*Work request*:
Within the listing below, filter for "actividades" and copy every matching line.
☆ ☆ ☆ ☆
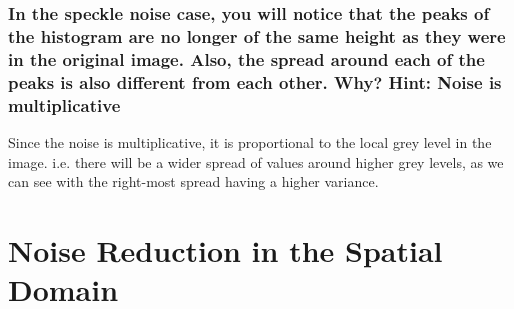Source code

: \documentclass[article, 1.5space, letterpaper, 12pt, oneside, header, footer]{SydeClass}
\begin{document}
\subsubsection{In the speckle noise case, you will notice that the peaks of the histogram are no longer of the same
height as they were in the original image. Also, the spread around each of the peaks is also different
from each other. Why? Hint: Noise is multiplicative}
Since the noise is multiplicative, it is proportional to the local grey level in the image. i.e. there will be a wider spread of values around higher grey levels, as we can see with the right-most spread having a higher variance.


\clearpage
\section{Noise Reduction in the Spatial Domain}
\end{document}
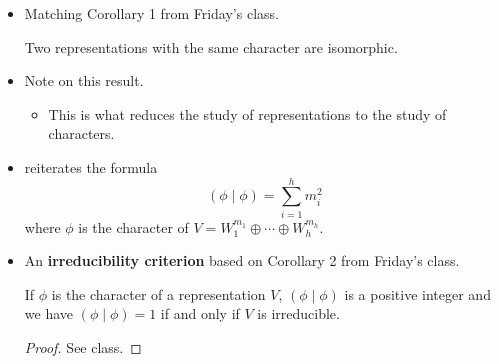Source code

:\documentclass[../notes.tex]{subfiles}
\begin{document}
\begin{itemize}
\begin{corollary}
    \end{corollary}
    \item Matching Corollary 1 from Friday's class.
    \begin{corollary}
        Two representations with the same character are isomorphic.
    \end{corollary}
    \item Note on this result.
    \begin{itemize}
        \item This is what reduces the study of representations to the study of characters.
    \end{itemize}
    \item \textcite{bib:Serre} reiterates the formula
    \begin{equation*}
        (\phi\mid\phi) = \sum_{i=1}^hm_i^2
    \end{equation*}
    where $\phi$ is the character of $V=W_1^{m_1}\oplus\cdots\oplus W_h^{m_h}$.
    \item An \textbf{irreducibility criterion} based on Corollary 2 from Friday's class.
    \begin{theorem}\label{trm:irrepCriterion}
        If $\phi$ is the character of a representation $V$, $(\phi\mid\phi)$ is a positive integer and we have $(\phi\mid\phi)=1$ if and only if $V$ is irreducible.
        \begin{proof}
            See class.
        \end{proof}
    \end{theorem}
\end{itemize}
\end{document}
☆ ☆ ☆ ☆
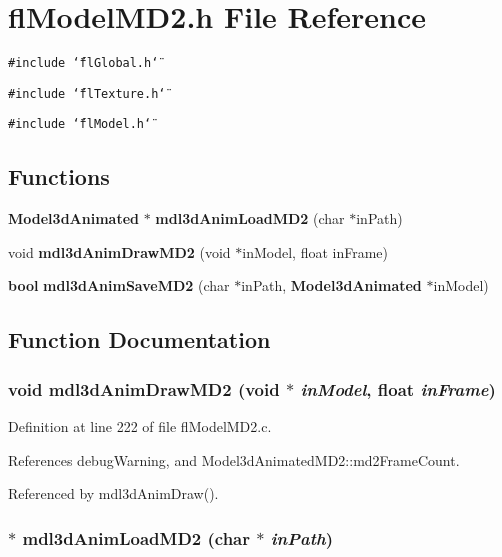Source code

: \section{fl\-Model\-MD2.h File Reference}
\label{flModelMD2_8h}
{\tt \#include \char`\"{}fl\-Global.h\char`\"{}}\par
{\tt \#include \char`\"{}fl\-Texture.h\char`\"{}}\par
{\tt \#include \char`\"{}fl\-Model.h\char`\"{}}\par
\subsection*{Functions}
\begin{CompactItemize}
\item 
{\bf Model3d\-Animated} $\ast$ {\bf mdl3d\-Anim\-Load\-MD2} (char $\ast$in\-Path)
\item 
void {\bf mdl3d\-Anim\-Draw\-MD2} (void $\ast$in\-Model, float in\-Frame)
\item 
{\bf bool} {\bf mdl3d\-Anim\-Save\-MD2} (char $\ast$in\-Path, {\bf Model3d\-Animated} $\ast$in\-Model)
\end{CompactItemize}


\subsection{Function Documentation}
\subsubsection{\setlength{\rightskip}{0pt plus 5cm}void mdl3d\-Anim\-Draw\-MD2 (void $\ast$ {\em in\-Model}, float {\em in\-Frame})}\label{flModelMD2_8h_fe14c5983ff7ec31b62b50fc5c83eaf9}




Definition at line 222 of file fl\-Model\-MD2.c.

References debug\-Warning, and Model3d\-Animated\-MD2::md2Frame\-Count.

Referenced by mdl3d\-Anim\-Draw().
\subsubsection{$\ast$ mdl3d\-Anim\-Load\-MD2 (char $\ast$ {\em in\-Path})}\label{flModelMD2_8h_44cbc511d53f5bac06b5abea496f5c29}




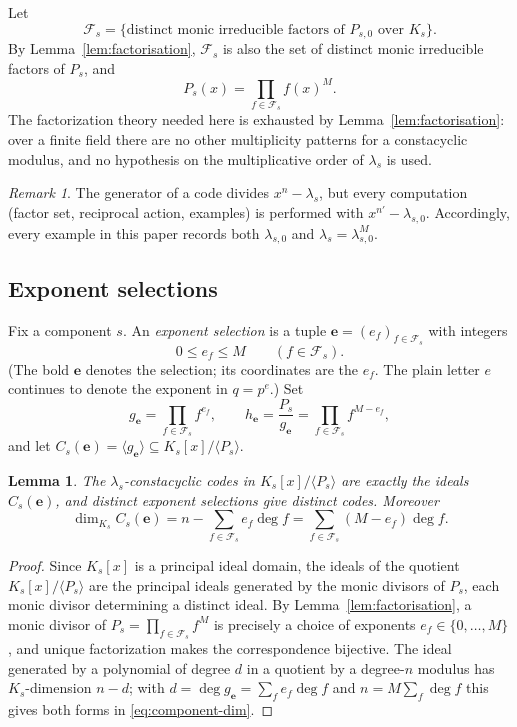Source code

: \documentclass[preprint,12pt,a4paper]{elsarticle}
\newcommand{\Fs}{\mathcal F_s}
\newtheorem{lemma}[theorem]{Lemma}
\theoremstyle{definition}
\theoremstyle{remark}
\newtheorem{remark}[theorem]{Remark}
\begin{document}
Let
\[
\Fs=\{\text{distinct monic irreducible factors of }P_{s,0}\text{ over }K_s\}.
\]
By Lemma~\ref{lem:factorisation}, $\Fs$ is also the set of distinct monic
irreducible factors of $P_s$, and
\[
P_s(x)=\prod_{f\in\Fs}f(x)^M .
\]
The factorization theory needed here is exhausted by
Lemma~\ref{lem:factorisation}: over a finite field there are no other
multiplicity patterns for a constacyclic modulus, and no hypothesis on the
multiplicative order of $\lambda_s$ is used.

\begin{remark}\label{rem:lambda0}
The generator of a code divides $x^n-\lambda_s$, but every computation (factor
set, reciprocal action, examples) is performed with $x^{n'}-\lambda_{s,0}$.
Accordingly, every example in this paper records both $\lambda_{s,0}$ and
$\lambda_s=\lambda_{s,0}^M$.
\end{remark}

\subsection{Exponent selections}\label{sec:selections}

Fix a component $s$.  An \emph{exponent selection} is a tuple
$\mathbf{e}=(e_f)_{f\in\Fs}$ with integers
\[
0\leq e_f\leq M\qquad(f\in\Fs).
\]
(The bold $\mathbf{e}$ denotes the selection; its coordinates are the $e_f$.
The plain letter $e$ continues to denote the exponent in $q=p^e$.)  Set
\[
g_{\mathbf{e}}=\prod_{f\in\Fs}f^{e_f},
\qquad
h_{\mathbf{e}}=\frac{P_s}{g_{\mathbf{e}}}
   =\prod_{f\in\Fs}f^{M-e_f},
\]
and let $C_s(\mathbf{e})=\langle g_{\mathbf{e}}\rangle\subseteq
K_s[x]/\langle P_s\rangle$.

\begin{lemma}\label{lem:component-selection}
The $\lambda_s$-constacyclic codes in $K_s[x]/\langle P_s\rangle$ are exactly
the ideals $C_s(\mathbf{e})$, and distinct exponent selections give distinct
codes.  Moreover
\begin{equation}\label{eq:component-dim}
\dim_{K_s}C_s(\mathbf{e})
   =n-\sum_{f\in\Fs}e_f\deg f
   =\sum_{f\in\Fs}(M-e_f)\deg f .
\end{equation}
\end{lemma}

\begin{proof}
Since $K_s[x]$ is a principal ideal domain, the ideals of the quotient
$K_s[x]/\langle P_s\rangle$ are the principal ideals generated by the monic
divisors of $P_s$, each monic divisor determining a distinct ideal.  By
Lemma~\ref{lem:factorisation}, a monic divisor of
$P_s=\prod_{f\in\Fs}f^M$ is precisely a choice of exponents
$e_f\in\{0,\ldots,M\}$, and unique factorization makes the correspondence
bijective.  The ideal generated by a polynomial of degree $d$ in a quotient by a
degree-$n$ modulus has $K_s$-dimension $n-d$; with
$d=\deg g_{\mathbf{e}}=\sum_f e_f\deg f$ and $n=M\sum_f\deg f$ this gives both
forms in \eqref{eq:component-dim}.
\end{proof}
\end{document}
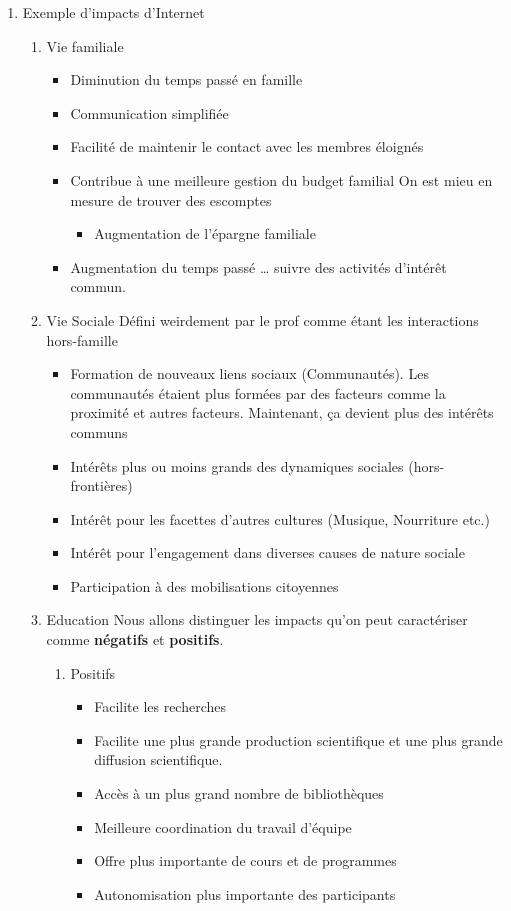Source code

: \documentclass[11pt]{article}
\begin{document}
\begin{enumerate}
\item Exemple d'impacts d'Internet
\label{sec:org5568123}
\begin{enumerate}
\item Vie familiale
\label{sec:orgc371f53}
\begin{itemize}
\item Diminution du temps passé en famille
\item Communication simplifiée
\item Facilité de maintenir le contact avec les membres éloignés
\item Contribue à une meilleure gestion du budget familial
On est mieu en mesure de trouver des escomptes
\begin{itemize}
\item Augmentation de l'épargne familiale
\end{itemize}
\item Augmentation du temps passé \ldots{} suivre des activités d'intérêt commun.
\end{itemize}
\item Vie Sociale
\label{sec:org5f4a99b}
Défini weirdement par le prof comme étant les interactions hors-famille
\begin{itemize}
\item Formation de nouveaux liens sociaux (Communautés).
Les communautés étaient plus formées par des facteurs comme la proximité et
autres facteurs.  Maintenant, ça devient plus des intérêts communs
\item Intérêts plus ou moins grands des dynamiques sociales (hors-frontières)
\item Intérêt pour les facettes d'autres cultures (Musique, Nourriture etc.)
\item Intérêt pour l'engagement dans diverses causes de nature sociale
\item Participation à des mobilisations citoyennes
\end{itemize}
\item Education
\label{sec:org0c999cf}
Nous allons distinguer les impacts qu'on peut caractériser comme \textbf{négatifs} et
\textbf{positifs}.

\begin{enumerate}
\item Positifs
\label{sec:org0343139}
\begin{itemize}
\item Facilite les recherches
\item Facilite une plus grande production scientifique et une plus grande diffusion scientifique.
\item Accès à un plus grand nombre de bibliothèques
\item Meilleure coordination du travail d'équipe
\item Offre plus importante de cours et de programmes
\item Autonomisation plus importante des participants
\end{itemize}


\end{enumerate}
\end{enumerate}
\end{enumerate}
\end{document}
☆ ☆ ☆ ☆
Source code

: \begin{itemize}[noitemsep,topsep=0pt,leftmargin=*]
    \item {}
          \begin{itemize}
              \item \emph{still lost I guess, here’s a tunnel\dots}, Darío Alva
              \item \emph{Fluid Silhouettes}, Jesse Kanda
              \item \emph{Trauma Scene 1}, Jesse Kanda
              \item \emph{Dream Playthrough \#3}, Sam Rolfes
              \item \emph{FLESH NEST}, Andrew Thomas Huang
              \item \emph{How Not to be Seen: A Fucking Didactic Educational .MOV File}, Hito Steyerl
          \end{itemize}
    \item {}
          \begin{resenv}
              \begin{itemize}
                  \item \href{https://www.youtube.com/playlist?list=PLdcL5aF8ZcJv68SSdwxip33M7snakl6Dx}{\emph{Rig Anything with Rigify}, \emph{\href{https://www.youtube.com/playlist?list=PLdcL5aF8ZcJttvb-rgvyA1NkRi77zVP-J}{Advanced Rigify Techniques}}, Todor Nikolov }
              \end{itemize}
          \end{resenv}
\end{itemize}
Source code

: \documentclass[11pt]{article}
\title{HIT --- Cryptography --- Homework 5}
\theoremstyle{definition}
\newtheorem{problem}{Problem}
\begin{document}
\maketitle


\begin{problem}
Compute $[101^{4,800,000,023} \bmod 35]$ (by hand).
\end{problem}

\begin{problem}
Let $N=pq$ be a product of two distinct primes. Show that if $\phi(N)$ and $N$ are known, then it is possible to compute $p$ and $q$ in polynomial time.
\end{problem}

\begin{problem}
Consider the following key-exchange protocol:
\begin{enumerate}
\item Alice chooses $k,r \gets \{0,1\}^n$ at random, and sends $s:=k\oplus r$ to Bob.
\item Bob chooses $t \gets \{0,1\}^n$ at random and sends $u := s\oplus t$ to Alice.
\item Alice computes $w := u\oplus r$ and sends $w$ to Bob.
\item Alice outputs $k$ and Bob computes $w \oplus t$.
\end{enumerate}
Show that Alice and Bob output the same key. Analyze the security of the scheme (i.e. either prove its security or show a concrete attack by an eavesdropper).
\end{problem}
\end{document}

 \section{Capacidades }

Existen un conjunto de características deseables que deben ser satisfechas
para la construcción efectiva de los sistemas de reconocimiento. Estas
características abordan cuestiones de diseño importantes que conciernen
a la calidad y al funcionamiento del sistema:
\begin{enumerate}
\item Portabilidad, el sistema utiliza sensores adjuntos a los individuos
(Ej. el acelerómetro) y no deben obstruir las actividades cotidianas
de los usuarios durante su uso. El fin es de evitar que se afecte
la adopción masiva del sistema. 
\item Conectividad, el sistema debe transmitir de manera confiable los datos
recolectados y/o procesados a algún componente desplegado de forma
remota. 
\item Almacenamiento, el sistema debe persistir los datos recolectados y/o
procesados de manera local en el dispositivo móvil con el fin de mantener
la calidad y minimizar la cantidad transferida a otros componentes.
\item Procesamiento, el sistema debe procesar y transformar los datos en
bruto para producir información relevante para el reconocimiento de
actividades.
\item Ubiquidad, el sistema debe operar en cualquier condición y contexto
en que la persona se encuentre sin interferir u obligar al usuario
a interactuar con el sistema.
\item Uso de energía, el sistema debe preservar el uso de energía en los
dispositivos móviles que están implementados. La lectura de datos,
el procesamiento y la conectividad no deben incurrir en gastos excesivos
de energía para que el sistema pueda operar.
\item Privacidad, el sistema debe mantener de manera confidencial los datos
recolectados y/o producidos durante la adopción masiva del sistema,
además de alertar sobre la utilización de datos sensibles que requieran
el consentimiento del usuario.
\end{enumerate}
☆ ☆ ☆ ☆
*Task result*:
(Ej. el acelerómetro) y no deben obstruir las actividades cotidianas
actividades.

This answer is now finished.